Sin torturarnos ni regodearnos con lo que hicimos o no hicimos siempre creí necesario detenernos en considerar esa culpa. Acaso nos sirva para llegar alguna vez a mirar el pasado sin vergüenza.

Cada uno trae seguramente a su memoria aquellas imágenes de ese momento que no podrá borrarse nunca y que con seguridad lo acompañará de por vida. Las mías se asocian a dos escenas que aún no he podido asimilar. Ambas incomprensibles. Siempre teniendo como escenario mi ciudad, pero que se repitieron a lo largo y ancho del país.
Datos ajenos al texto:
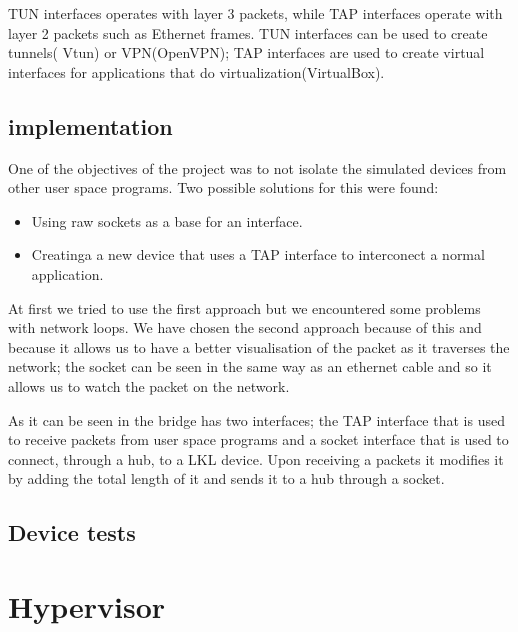 \lstset{language=C,caption=Opening a tun/tap interface,label=lst:tapopen}


TUN interfaces operates with layer 3 packets, while TAP interfaces operate with layer 
2 packets such as Ethernet frames. TUN interfaces can be used to create tunnels( Vtun)
or VPN(OpenVPN); TAP interfaces are used to create virtual interfaces for applications 
that do virtualization(VirtualBox).

\subsection{\text{\project} implementation}
\label{sub-sec:bridge-lkl}

One of the objectives of the project was to not isolate the simulated devices from other user space 
programs. Two possible solutions for this were found:
\begin{itemize}
  \item Using raw sockets as a base for an interface.
  \item Creatinga a new device that uses a TAP interface to interconect a normal application.
\end{itemize}

At first we tried to use the first approach but we encountered some problems with network loops.
We have chosen the second approach because of this and because it allows us to have a better visualisation of the packet
as it traverses the network; the socket can be seen in the same way as an ethernet cable and so it allows
us to watch the packet on the network.


As it can be seen in  the bridge has two interfaces; the TAP interface that is used to 
receive packets from user space programs and a socket interface that is used to connect, through a hub, to 
a LKL device. Upon receiving a packets it modifies it by adding the total length of it and sends it to a hub 
through a socket.

\subsection{Device tests}
\label{sub-sec:bridge-tests}

\section{Hypervisor}
\label{sec:hypervisor2}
La primera es recordar el espíritu festivo con el que el conjunto social vivió aquella guerra. La irracional euforia hacía que en el centro de Mar del Plata algunas vidrieras se pintaran con dibujos de embarcaciones británicas, marcando cuál se había averiado o hundido. La “batalla naval” era celebrada por los peatones que se agolpaban en la vereda. La exaltación triunfalista de los irresponsables que conducían el país alcanzaba, increíblemente, a la abrumadora mayoría de los argentinos.

La segunda escena es la del regreso de los que se mantuvieron con vida terminada la guerra. Llegaron de noche a la estación de Trenes. Los escondieron. Flacos, rostros oscuros, ojos expresando la nada misma. Padres y madres ganados por la desesperación, a los gritos. Quitando birretes o bufandas a cada paso, tratando de descubrir esa cara que esperaban ver. Quien haya sido testigo de aquella escena no podrá borrársela jamás de su cabeza.
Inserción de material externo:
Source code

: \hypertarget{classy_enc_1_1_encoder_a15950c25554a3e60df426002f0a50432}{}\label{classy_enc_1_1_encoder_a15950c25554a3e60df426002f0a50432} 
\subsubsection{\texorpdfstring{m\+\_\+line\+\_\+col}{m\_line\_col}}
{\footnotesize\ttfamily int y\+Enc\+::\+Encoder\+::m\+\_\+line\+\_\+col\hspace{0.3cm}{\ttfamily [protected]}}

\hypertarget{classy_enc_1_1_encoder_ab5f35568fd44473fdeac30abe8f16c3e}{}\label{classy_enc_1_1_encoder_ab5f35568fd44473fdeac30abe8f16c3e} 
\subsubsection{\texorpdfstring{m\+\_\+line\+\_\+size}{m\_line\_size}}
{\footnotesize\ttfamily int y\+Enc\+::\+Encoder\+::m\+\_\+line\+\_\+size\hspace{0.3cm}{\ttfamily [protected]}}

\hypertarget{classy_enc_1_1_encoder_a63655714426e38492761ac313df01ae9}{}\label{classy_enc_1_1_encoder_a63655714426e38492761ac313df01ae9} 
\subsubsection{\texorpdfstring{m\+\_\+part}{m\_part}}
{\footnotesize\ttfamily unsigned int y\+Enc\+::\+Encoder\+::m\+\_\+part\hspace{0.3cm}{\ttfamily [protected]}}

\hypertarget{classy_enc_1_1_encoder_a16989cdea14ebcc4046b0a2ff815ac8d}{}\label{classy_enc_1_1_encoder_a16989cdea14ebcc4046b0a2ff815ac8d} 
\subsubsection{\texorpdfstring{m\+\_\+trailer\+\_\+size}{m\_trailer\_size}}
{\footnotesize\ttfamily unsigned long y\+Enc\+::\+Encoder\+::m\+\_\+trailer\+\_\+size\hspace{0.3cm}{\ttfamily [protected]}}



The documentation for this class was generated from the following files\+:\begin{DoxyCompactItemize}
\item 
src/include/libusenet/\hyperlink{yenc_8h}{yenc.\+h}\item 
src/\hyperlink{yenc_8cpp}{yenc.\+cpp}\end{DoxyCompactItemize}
Voy a disculparme de antemano con quienes seguramente con muy buenos argumentos rechazan de plano que se los llame “chicos”. A fuer de ser sincero no puedo dejar de confesar que así los vi en aquel momento. Así los recuerdo todavía. Nos sentimos impotentes. No sabíamos cómo arroparlos. No se inventó todavía el abrazo que alcance a reparar semejante fractura del alma.

Sé que es necesario encontrar una razón que justifique tantas pérdidas y que también aferrarse a lo que eleve al rango de lo sagrado aquello que no encuentra consuelo ni explicación es un alivio. Me inclino ante esa circunstancia.

Igualmente creo necesario reflexionar sobre los desvaríos de la condición humana, que no ceja de aniquilarse con justificaciones inapelables, pero sobre las que debemos detenernos. Dos palabras suelen invocarse para transitar las guerras. Esas dos palabras son dios y patria. Por inapelables, detrás de ambas nada puede cuestionarse.

Las banderas están hechas siempre contra otros. Acaso repensando que habitamos un mísero puntito en el universo por el corto plazo de una vida, podamos dejar de matarnos.

Hoy los ex soldados combatientes en Malvinas estarán a las 10, como todos los años, junto al monumento que los recuerda, allí en Diagonal Alberdi y Córdoba. La ciudad debe acompañarlos.